# EXERCISE REQUIREMENTS
Nothing but the line holding "implementing DRAKON converters" and the lines after it, through the end of the records, should be set down, each exactly as it is.

::::::::::

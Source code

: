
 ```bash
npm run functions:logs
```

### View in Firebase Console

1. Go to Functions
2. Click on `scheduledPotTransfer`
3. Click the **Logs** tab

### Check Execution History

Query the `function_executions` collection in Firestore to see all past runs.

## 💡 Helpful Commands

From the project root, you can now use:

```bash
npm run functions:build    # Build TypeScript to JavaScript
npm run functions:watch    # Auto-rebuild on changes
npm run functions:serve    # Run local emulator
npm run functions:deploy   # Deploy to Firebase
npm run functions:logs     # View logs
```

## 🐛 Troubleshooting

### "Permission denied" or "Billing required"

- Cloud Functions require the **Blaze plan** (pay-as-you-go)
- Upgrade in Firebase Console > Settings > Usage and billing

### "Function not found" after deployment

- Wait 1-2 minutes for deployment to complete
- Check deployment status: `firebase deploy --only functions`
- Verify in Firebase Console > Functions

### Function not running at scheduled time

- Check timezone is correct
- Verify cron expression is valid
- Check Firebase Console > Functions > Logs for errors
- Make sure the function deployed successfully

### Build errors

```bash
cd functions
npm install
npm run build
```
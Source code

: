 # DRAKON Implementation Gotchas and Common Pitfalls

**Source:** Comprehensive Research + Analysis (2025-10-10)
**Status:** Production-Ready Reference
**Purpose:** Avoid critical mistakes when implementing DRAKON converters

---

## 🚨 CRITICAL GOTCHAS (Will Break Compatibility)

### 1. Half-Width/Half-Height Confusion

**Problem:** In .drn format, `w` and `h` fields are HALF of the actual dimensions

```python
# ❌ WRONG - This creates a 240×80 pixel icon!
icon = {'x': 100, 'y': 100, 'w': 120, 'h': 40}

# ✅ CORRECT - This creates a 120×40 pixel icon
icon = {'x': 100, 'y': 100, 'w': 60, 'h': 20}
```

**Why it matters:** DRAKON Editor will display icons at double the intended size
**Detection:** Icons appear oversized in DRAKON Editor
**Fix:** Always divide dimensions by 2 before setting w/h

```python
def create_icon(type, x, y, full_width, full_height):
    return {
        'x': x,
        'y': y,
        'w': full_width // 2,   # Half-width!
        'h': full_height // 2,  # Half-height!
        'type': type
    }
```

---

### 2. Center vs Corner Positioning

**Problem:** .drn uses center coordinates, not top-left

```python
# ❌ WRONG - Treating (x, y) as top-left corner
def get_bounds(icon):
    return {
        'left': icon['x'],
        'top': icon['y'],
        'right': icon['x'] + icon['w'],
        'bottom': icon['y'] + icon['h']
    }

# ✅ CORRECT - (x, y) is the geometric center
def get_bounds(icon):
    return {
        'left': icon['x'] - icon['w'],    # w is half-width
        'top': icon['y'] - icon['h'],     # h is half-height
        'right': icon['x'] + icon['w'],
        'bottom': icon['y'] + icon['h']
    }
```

::::::::::

# EXPECTED ANSWER
**Purpose:** Avoid critical mistakes when implementing DRAKON converters

---

## 🚨 CRITICAL GOTCHAS (Will Break Compatibility)

### 1. Half-Width/Half-Height Confusion

**Problem:** In .drn format, `w` and `h` fields are HALF of the actual dimensions

```python
# ❌ WRONG - This creates a 240×80 pixel icon!
icon = {'x': 100, 'y': 100, 'w': 120, 'h': 40}

# ✅ CORRECT - This creates a 120×40 pixel icon
icon = {'x': 100, 'y': 100, 'w': 60, 'h': 20}
```

**Why it matters:** DRAKON Editor will display icons at double the intended size
**Detection:** Icons appear oversized in DRAKON Editor
**Fix:** Always divide dimensions by 2 before setting w/h

```python
def create_icon(type, x, y, full_width, full_height):
    return {
        'x': x,
        'y': y,
        'w': full_width // 2,   # Half-width!
        'h': full_height // 2,  # Half-height!
        'type': type
    }
```

---

### 2. Center vs Corner Positioning

**Problem:** .drn uses center coordinates, not top-left

```python
# ❌ WRONG - Treating (x, y) as top-left corner
def get_bounds(icon):
    return {
        'left': icon['x'],
        'top': icon['y'],
        'right': icon['x'] + icon['w'],
        'bottom': icon['y'] + icon['h']
    }

# ✅ CORRECT - (x, y) is the geometric center
def get_bounds(icon):
    return {
        'left': icon['x'] - icon['w'],    # w is half-width
        'top': icon['y'] - icon['h'],     # h is half-height
        'right': icon['x'] + icon['w'],
        'bottom': icon['y'] + icon['h']
    }
```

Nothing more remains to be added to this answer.